The story of Pary’s father begins when he leaves his family in Berlin to go back to Israel, and, in his words, to “fight for Palestine’s freedom.” But after the Israelis expel him, he returns defeated to Germany, where his anger mounts and he retreats into “his turtle shell,” imagining a home in a place that no longer exists.
With Pary in tow, the patriarch journeys back to Israel—forced to cross into the country via Egypt because of his identity—to show her the place that has become his source of sadness, although it’s still the land he loves.
The father-daughter dialogue in this roughly shot, 70-minute film provides an unobstructed view into the defeated mentality of many Palestinians living in the diaspora. Pary’s father’s words are drenched with frustration and hopelessness, yet convey a yearning to once again be a part of the only culture he’s ever understood.

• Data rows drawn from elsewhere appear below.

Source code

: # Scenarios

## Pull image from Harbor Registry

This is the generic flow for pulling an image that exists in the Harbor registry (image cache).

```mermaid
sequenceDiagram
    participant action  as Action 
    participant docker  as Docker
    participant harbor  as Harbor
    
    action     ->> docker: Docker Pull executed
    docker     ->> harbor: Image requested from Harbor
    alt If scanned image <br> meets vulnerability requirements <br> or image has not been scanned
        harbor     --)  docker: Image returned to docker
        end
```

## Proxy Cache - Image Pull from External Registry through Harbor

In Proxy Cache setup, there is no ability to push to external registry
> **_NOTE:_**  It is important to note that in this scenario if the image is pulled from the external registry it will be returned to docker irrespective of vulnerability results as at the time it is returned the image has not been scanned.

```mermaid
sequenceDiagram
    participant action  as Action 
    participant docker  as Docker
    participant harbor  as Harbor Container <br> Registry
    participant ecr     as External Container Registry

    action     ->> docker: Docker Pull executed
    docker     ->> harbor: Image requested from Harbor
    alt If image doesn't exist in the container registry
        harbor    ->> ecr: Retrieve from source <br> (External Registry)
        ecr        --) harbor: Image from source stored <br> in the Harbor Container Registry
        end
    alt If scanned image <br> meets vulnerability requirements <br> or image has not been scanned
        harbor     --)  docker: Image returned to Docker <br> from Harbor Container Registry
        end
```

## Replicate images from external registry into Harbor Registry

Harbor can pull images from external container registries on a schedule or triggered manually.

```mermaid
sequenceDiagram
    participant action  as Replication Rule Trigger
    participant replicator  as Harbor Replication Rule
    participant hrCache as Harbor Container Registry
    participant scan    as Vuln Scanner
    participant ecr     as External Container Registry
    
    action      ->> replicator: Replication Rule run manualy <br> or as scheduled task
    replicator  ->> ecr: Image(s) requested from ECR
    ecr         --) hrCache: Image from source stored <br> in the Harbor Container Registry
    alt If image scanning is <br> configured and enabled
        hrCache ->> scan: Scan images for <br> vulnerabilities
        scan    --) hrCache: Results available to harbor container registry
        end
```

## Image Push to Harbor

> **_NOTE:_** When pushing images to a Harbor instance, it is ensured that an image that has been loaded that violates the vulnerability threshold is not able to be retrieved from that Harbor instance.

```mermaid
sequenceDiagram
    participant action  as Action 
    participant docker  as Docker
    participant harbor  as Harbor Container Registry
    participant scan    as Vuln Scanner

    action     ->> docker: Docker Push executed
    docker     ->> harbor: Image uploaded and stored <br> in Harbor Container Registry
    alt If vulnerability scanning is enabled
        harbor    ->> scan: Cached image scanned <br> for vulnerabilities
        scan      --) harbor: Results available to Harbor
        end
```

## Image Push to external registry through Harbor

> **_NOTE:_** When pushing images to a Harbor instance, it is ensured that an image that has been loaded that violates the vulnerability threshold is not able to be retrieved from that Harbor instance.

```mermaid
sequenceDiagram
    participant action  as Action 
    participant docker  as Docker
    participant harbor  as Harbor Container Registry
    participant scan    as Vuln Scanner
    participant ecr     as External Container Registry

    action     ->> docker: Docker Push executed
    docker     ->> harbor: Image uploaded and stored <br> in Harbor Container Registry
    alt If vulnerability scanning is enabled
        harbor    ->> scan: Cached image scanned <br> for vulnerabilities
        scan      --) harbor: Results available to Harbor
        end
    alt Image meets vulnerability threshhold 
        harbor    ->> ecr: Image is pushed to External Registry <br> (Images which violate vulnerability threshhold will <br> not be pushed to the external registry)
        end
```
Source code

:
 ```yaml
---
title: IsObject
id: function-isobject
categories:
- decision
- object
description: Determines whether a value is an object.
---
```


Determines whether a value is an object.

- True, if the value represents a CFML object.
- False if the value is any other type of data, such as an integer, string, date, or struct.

The interactions between Pary and her father similarly highlight the disconnect felt between older and younger generations of Palestinians. While Pary struggles to understand why her father still feels such a connection to a place he’s barely lived in, her father struggles to impress upon Pary the importance of remaining connected to and fighting for the right to live in his family’s ancestral land.
“The Turtle’s Rage” offers a very personal insight into how the Arab-Israeli conflict continues to fuel a sense of displacement that plagues the memories of those who can still recount what the world was like pre-1948.
“The Turtle’s Rage,” and other films written and directed by Palestinians, played at the Boston Palestine Film Festival from October 18-26.